Finishing with the most men’s Grand Slam singles titles is Novak Djokovic’s ultimate career goal.
The Serb won his 21st major title with victory at Wimbledon in July, leaving him one behind Rafael Nadal’s all-time men’s record.
But Djokovic’s decision not to be vaccinated against Covid-19 has meant he has missed opportunities this year to add to his haul.
The nine-time Australian Open champion was unable to play in Melbourne and could also be missing at the US Open, although the 35-year-old recently said he had his “fingers crossed” he will be in the draw when the Grand Slam starts on 29 August.
Can Djokovic play in the US Open?
As it stands, no.
Djokovic, who was still on the US Open entry list on Monday, has not been vaccinated against Covid-19 and since October 2021 the United States has not allowed non-vaccinated visitors to enter the country.
The US Centers for Disease Control and Prevention (CDC), which is the nation’s health protection agency, demands a non-US citizen must “show proof of being fully vaccinated against Covid-19” before travelling by air from a foreign country.
The ruling stopped Djokovic from playing ATP Masters 1000 events at Indian Wells and Miami in March and April, along with last week’s Cincinnati Open.
He was also not allowed to play at the Rogers Cup in Montreal – another Masters event that took place this month – because of Canada’s ban on unvaccinated visitors.
In February, Djokovic told the BBC “the principles of decision making on my body are more important than any title or anything else”, but added he was keeping an open mind about being vaccinated in the future.
When asked by a reporter at Wimbledon in June whether he had dismissed the option of getting a jab in order to compete in the United States, he replied: “Yes.”
Are the rules likely to change so he can play?
The CDC relaxed some of its Covid-19 restrictions on 11 August, including bringing some rules for unvaccinated US citizens into line with those who are vaccinated.

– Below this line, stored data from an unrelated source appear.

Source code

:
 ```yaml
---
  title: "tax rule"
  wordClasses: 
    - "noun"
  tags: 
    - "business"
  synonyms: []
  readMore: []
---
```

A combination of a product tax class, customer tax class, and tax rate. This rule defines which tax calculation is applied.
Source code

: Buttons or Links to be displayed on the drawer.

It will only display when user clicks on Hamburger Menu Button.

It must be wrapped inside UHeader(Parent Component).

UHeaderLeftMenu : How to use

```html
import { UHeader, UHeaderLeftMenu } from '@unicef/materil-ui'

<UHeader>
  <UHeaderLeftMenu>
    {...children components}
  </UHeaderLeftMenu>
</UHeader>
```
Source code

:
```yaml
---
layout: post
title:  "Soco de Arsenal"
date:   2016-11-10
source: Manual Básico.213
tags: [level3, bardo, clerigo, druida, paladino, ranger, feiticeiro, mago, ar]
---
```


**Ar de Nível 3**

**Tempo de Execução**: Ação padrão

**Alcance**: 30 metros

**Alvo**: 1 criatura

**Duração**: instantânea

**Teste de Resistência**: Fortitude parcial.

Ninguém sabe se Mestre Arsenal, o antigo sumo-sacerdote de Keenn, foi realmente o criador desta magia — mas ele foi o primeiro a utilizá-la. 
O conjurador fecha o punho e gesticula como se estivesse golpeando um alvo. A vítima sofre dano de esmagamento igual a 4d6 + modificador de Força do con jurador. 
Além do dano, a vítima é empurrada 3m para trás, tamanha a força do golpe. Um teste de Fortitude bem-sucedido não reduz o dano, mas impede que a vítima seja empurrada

When announcing the changes, the CDC said it would also “work to align stand-alone guidance documents” in a number of areas – including travel – in the coming weeks.
The CDC’s website – on the page where the details of vaccination proof for visitors are outlined – says it is “reviewing this page to align with updated guidance”.
These factors have raised the hopes of Djokovic fans – and perhaps the player – that travel restrictions for unvaccinated visitors will be eased before the US Open begins.
Many people have questioned the scientific rationale behind not letting Djokovic enter the US, particularly since the CDC’s rules – which allow unvaccinated Americans to travel overseas – were updated.
But with a week to go until the Grand Slam tournament begins, there has been no further movement and time is running out for Djokovic.
Almost 50,000 people have signed a petition asking for Djokovic to be allowed to play, with the world number six thanking fans for their support shortly after its creation.
“I am preparing as if I will be allowed to compete, while I await to hear if there is any room for me to travel to the US. Fingers crossed,” he added in a social media post on 30 July.
How have we got to this stage?
Djokovic has long admitted he did not want to be vaccinated and told the BBC in February he was willing to sacrifice playing in the biggest tournaments to stick to his principles.
That came a few weeks after he was deported from Australia following a dramatic and high-profile court case about the validity of his visa to enter the country.
Asked why he did not want to be vaccinated, Djokovic said he was trying to be “in tune” with his body as much as he could be.
Djokovic said he had “always been a great student of wellness, wellbeing, health and nutrition” and his decision had been partly influenced by the positive impact factors such as changing his diet and his sleeping patterns had had on his abilities as an athlete.
But he insisted he was “never against vaccination”.
Not being vaccinated did not prevent Djokovic playing at the French Open or Wimbledon and, with most countries which host ATP events having now relaxed rules, the US Open could be one of the last events where this is an issue for the former world number one.